[Dataset excerpts]
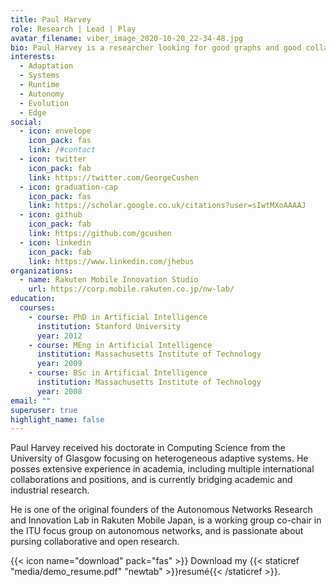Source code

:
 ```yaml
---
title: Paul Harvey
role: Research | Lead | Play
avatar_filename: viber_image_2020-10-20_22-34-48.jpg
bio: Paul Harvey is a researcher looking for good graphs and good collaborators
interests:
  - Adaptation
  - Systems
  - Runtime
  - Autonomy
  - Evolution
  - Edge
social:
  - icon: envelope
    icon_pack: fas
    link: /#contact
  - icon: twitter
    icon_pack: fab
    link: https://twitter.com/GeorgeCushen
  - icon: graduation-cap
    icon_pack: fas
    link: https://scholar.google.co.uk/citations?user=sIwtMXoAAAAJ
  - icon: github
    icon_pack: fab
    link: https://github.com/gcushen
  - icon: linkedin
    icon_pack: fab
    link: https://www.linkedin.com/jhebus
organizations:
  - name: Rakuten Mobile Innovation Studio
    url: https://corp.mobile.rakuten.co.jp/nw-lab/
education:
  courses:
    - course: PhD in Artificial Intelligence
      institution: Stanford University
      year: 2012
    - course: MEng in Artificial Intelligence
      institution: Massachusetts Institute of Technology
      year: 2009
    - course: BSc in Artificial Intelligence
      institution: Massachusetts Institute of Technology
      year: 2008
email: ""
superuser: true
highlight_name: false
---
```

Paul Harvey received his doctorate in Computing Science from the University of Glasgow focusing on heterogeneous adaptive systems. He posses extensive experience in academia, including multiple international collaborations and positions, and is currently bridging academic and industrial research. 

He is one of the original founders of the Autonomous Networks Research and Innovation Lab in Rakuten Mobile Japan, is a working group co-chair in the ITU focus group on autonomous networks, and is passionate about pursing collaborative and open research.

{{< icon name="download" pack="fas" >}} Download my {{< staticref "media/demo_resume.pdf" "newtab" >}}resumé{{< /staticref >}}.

Brief -
Write every line above again exactly, but leave the pictures out.

Your response -
Source code

:
 ```yaml
---
title: Paul Harvey
role: Research | Lead | Play
avatar_filename: viber_image_2020-10-20_22-34-48.jpg
bio: Paul Harvey is a researcher looking for good graphs and good collaborators
interests:
  - Adaptation
  - Systems
  - Runtime
  - Autonomy
  - Evolution
  - Edge
social:
  - icon: envelope
    icon_pack: fas
    link: /#contact
  - icon: twitter
    icon_pack: fab
    link: https://twitter.com/GeorgeCushen
  - icon: graduation-cap
    icon_pack: fas
    link: https://scholar.google.co.uk/citations?user=sIwtMXoAAAAJ
  - icon: github
    icon_pack: fab
    link: https://github.com/gcushen
  - icon: linkedin
    icon_pack: fab
    link: https://www.linkedin.com/jhebus
organizations:
  - name: Rakuten Mobile Innovation Studio
    url: https://corp.mobile.rakuten.co.jp/nw-lab/
education:
  courses:
    - course: PhD in Artificial Intelligence
      institution: Stanford University
      year: 2012
    - course: MEng in Artificial Intelligence
      institution: Massachusetts Institute of Technology
      year: 2009
    - course: BSc in Artificial Intelligence
      institution: Massachusetts Institute of Technology
      year: 2008
email: ""
superuser: true
highlight_name: false
---
```

Paul Harvey received his doctorate in Computing Science from the University of Glasgow focusing on heterogeneous adaptive systems. He posses extensive experience in academia, including multiple international collaborations and positions, and is currently bridging academic and industrial research. 

He is one of the original founders of the Autonomous Networks Research and Innovation Lab in Rakuten Mobile Japan, is a working group co-chair in the ITU focus group on autonomous networks, and is passionate about pursing collaborative and open research.

{{< icon name="download" pack="fas" >}} Download my {{< staticref "media/demo_resume.pdf" "newtab" >}}resumé{{< /staticref >}}.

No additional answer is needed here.